◆ Brief ◆
In the records below, some lines contain the word "bibliothèque". Copy each of them.
—————
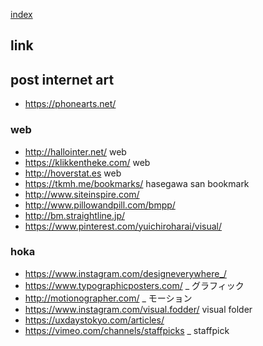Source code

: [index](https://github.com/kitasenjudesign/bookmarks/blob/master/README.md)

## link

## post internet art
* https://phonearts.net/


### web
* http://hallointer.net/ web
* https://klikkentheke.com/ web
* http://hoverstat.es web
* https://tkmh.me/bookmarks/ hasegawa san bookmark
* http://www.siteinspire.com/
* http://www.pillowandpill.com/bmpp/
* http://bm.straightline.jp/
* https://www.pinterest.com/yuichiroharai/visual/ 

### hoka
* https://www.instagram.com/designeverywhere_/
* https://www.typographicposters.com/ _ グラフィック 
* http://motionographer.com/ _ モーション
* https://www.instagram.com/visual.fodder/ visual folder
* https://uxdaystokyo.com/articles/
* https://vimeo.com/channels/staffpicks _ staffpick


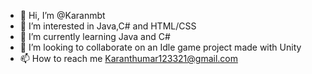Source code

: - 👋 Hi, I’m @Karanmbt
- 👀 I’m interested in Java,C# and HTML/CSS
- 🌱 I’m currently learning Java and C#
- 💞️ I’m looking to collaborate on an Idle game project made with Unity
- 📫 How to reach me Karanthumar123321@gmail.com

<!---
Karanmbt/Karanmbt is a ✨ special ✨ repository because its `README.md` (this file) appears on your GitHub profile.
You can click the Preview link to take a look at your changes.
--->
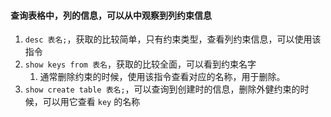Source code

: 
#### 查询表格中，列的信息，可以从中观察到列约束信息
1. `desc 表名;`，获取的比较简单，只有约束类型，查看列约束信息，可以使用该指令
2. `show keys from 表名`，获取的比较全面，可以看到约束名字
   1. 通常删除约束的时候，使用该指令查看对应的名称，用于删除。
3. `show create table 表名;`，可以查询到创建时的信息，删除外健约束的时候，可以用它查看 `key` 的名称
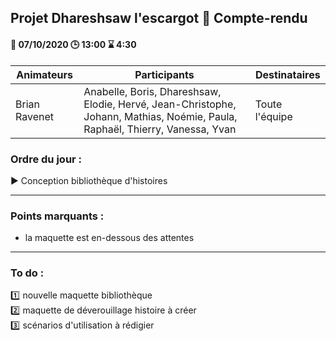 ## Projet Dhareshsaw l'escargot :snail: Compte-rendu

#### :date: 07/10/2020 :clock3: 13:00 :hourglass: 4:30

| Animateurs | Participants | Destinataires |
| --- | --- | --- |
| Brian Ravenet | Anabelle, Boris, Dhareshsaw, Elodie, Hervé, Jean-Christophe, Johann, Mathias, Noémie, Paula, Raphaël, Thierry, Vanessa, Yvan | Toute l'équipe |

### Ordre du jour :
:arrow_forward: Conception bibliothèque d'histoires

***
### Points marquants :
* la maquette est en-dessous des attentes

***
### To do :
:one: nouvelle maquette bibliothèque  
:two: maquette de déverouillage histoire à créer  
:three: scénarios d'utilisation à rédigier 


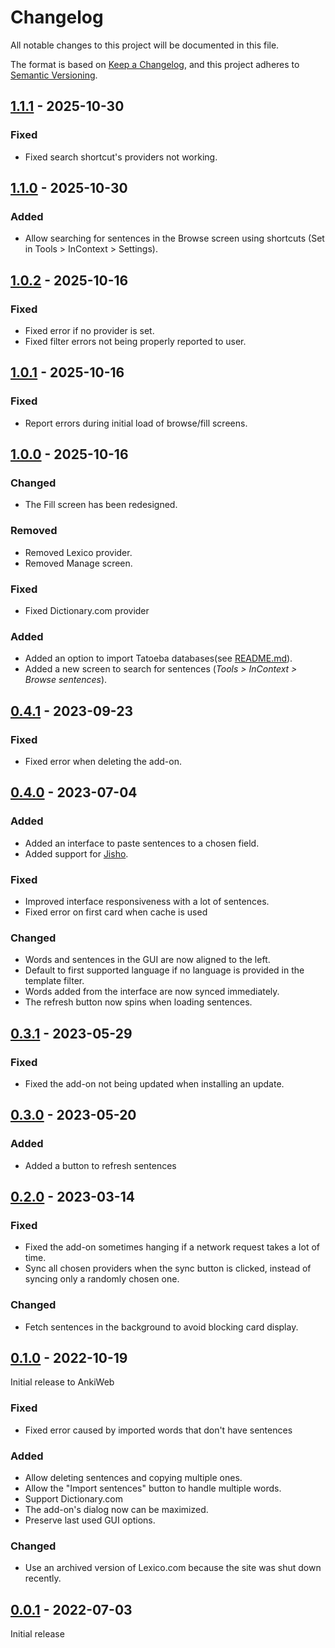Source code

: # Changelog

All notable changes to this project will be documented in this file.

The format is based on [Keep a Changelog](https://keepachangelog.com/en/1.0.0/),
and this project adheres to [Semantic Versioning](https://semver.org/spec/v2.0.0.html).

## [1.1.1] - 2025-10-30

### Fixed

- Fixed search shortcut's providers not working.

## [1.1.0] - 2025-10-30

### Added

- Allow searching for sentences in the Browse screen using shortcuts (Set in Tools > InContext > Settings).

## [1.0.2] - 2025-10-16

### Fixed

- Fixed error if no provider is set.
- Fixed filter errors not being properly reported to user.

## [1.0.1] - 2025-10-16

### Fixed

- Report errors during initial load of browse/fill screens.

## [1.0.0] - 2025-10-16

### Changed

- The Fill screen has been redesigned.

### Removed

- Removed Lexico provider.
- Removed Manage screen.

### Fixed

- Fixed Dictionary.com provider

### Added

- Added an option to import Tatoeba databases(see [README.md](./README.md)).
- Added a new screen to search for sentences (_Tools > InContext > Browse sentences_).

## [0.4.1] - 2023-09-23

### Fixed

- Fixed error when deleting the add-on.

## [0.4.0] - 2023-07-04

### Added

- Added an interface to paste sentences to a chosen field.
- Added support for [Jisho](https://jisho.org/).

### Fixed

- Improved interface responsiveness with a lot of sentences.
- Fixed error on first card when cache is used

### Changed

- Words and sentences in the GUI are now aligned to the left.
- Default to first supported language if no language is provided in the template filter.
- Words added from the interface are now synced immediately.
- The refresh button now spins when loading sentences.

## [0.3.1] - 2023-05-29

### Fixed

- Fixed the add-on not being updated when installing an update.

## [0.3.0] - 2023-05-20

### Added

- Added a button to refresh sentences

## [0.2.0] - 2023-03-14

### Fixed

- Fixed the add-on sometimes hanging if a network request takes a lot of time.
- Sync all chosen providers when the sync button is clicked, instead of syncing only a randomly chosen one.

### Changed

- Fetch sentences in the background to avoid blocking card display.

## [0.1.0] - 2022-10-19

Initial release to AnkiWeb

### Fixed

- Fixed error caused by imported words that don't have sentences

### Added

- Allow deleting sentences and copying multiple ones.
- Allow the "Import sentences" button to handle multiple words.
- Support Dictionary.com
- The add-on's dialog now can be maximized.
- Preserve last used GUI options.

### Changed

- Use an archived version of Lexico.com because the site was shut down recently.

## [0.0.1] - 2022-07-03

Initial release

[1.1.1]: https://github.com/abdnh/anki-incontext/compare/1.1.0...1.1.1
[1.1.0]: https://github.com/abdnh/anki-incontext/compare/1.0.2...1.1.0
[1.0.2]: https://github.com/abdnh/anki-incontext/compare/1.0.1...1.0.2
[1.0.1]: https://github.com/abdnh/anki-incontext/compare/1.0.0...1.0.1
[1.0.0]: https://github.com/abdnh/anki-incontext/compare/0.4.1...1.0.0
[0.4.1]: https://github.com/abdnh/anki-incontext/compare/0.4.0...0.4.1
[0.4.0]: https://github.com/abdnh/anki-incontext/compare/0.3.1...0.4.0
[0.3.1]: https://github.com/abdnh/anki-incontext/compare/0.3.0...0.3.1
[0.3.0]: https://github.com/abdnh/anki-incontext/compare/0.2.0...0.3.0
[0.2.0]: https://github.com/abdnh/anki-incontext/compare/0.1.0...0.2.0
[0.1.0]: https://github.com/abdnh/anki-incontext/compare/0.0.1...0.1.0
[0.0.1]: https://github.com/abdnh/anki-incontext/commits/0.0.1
—————
◆ Task response ◆
:arrow_forward: Conception bibliothèque d'histoires
:one: nouvelle maquette bibliothèque  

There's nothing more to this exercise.